An Overview on Issues of Cross-Cultural Research and Back-Translation
Abstract
There are numerous studies which have been conducted in the field of sport based on an adapted or translated instrument across countries. However, using an adapted or translated instrument does not ensure that the adapted or translated one measures the same constructs as the original one does as a result of the cultural and lingual differences. Therefore, researchers who would like to adapt or translate in instrument from English version into different language version should be cognizant of such potential problems. The purpose of this paper is to provide researchers with an overview of issues regarding the cross-cultural study as well as the adapting or translating an instrument. In addition, the practical guidelines and the possible methods that can detect such problems are also included.

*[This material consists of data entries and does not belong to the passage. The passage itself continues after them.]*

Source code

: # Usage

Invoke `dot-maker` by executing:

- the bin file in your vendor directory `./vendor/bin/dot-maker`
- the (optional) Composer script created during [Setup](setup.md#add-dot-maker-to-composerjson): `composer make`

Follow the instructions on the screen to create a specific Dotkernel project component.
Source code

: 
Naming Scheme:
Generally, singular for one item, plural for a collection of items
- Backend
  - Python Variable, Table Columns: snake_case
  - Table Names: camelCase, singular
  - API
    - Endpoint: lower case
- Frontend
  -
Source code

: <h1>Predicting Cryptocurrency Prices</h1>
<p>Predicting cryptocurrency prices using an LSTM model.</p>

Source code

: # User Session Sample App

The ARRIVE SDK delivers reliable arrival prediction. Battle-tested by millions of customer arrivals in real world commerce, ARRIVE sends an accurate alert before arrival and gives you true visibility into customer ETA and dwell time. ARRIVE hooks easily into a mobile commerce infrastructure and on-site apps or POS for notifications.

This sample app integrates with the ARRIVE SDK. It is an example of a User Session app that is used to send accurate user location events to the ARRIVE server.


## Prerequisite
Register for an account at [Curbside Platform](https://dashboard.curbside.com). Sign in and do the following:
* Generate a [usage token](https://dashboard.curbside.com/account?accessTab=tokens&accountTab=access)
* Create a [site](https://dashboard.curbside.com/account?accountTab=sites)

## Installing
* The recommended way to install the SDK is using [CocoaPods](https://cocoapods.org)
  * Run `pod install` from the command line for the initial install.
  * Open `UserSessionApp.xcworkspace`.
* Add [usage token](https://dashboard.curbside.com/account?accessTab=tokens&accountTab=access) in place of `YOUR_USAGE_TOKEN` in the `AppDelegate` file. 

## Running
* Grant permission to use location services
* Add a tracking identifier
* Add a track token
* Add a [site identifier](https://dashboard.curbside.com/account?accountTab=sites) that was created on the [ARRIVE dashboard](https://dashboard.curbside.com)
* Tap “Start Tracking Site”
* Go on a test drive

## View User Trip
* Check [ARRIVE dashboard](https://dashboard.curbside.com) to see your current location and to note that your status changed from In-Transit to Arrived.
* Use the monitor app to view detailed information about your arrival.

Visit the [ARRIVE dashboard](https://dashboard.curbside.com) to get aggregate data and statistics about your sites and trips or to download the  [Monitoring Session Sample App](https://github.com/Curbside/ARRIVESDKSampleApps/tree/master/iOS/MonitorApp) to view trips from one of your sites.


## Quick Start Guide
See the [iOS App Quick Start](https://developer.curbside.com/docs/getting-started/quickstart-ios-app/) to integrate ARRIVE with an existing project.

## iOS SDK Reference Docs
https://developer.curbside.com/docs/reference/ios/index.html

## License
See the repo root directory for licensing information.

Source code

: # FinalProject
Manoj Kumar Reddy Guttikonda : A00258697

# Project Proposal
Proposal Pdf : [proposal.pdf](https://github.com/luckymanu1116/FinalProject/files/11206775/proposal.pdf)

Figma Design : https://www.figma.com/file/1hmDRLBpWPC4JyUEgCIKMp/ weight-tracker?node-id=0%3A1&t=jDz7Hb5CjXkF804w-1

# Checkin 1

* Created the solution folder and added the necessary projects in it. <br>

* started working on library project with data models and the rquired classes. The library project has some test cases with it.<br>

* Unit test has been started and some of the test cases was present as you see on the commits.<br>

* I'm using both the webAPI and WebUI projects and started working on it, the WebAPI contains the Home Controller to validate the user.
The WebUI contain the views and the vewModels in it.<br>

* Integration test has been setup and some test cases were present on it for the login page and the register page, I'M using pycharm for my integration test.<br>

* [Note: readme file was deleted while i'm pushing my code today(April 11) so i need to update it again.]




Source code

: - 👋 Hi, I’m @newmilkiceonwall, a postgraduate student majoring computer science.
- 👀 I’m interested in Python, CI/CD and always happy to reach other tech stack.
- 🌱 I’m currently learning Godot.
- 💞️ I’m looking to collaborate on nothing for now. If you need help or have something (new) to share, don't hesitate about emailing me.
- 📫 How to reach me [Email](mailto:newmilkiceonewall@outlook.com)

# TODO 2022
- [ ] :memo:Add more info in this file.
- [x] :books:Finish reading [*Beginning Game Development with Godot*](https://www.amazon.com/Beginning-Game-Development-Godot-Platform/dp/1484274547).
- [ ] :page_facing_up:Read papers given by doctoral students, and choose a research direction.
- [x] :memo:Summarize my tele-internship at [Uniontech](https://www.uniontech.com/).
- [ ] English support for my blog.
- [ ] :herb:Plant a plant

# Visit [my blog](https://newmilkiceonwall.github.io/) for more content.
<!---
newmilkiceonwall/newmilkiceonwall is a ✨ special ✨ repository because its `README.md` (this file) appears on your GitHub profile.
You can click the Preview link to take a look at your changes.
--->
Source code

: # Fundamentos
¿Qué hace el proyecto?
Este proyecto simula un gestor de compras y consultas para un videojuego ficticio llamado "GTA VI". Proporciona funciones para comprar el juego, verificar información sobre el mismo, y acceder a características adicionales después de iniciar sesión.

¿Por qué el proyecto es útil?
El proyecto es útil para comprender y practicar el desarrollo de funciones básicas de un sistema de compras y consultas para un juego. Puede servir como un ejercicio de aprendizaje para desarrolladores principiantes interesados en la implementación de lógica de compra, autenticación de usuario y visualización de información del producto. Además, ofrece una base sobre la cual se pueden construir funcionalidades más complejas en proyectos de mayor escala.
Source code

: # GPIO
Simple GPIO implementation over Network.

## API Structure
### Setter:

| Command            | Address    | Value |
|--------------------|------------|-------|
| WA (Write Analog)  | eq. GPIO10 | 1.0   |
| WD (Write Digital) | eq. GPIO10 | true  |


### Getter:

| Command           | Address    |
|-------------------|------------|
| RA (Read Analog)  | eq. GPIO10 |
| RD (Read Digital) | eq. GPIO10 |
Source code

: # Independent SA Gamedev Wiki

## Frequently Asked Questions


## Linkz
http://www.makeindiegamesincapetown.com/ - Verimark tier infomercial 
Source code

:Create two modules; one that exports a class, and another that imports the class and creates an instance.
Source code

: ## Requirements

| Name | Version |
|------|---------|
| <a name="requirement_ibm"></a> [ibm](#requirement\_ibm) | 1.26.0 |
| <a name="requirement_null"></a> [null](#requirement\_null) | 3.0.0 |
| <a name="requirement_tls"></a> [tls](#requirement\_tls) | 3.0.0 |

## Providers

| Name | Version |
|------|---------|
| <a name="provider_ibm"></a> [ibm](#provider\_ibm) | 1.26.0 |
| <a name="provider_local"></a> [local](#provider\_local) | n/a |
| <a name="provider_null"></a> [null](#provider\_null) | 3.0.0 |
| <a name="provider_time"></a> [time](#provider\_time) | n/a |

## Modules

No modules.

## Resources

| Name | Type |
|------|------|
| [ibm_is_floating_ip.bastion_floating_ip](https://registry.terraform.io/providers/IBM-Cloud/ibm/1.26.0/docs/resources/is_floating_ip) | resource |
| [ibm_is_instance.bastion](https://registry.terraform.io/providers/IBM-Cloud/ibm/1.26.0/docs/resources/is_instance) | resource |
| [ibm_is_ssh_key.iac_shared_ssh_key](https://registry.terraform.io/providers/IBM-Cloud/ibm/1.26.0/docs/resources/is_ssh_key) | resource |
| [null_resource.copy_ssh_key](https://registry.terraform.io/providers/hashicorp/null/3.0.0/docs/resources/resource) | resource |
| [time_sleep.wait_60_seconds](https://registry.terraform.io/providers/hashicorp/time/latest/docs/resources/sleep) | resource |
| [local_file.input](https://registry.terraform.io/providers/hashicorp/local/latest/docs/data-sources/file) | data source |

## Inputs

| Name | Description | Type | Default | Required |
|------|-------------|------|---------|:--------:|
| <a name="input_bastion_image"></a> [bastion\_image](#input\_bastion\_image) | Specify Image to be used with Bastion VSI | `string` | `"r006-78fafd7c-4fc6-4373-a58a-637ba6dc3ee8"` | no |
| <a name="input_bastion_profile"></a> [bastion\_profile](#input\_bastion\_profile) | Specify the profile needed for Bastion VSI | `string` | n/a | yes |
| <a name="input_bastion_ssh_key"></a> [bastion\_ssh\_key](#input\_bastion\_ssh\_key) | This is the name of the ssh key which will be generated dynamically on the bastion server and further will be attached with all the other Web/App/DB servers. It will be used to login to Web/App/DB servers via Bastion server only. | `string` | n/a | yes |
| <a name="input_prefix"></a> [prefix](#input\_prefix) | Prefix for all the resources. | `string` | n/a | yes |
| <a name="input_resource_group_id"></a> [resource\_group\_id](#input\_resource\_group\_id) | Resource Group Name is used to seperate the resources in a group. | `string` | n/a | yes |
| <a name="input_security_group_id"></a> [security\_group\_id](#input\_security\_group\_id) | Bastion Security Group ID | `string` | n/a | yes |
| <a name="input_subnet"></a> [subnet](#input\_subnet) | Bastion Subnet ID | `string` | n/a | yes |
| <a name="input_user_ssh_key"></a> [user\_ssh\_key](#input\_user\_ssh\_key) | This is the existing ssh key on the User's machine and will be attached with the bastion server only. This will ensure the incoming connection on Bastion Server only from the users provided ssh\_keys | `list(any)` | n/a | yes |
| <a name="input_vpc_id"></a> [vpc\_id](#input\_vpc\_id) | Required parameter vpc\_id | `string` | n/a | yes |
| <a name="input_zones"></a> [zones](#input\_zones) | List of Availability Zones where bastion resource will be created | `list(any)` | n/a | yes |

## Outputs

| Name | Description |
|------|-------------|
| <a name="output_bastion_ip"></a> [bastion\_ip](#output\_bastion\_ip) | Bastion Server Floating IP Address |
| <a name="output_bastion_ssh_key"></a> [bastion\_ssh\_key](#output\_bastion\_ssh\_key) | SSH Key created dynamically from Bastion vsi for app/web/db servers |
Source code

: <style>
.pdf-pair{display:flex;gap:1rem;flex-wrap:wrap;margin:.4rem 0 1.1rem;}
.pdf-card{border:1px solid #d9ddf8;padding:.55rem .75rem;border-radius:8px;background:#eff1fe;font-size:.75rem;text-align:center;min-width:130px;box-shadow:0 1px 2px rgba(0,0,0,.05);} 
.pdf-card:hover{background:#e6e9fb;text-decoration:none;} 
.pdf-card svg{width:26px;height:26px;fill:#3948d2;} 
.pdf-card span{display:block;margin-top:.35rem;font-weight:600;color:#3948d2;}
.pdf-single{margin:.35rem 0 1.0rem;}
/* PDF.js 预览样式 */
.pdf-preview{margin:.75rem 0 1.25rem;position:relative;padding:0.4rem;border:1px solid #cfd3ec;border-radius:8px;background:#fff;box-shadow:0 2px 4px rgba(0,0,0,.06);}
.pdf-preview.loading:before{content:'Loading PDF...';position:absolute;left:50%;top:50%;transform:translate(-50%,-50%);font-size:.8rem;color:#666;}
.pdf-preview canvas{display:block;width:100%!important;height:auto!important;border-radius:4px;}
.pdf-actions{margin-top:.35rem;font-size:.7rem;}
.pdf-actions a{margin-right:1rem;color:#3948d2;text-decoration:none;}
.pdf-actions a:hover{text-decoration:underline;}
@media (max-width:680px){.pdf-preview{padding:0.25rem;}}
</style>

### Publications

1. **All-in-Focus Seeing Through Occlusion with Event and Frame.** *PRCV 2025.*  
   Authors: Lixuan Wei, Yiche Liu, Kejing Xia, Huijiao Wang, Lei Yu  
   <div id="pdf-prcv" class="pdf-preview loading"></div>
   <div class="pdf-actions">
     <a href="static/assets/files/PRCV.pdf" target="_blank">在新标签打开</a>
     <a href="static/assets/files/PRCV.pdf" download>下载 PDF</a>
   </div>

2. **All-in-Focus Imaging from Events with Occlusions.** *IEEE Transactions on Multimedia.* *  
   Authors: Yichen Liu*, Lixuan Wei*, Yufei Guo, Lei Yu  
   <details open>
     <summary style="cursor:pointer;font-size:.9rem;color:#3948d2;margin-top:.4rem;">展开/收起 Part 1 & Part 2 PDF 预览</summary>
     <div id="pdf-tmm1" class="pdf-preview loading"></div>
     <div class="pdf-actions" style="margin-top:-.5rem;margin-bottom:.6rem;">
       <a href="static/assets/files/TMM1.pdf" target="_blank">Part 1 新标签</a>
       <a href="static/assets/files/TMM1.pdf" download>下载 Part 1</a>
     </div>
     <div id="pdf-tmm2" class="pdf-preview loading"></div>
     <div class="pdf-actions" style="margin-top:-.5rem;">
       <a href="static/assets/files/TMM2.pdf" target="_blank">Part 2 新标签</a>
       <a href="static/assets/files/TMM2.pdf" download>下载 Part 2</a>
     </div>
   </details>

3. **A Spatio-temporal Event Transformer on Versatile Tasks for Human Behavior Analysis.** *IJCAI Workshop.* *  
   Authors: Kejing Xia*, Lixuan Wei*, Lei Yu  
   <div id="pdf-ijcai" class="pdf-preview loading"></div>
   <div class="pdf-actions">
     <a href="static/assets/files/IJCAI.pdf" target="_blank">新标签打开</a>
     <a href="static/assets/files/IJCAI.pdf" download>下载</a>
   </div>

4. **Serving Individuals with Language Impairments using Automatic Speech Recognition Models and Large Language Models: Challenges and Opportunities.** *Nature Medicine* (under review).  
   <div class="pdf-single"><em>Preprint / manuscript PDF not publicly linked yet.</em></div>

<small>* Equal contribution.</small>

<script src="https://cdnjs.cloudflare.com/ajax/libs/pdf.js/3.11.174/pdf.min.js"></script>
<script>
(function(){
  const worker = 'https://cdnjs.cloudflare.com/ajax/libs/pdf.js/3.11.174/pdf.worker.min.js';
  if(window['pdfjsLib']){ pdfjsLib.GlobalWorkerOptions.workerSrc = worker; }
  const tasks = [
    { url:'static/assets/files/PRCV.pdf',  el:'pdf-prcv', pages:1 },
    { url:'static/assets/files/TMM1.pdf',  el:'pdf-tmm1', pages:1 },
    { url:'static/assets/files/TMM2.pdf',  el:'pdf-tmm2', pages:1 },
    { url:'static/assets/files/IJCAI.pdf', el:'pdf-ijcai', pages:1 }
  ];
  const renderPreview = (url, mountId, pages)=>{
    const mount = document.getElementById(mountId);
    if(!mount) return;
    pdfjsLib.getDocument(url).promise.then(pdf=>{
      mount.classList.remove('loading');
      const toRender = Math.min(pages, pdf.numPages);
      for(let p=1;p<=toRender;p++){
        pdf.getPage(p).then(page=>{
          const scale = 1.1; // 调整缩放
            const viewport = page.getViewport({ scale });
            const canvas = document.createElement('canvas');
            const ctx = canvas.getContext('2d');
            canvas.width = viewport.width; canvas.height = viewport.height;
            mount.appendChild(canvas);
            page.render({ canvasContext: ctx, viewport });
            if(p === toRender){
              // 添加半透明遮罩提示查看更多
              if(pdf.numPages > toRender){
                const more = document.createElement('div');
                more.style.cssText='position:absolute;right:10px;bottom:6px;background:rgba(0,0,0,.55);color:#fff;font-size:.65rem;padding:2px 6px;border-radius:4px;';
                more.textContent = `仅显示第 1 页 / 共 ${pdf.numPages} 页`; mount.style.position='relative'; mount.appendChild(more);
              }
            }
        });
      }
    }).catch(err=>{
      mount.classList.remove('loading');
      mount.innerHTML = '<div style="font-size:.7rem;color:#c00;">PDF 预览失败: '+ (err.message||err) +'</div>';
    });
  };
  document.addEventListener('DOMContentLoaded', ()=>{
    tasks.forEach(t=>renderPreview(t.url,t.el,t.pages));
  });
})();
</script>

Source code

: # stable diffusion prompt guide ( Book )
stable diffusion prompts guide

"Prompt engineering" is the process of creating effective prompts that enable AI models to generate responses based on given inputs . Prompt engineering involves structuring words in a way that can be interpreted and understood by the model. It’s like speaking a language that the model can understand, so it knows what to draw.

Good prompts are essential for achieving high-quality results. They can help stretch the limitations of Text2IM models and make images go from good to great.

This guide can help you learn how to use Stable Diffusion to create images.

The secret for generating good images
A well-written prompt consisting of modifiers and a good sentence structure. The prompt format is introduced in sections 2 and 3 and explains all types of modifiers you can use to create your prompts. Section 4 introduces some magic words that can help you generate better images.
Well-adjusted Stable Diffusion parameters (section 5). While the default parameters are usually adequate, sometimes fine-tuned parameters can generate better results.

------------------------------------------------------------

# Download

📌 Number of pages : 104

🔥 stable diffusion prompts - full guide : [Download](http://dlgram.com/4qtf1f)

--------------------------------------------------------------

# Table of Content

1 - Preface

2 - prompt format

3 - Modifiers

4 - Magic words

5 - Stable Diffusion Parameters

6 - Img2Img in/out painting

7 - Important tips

Due to the fact that the world is becoming a global village, more and more fields, such as business, public affairs, and research are becoming borderless. The frequent interaction and collaboration in the field of research all over the world result in greater interests in cross-cultural and international research (Sireci & Berberoglu, 2000). Numerous tests and questionnaires developed for the population in the United States have been translated or adapted by many researchers in some non-English countries (Butcher & Garcia, 1978). This phenomenon is also salient in Asian countries, i.e., research instruments translated from English is popular in academics in Taiwan, especially in the area of psychology and sports. Such translations and adaptations seemed to assume that these translated instruments have as satisfactory validity and reliability as the original one does. However, such an assumption could be dangerous due to a variety of factors that could influence the validity of score from an instrument in different cultural settings and languages (Geisinger, 1994; Hambleton, 2001; Van de Vijver & Hambleton, 1996). In addition, some bias including construct bias and item bias could arise when translating or adapting an instrument from another language (Butcher & Garcia, 1978; Van de Vijver & Hambleton, 1996). Under such a circumstance, the validity could be one of the problems causing inaccurate results. Therefore, a more careful examination on these issues is needed when a researcher translates or adapts the existing tests or questionnaires from another language. The purpose of this paper is to examine the potential issues that might be encountered by researchers when they are translating or adapting instruments or tests from another language. Moreover, remedies and practice from existing studies will also be discussed.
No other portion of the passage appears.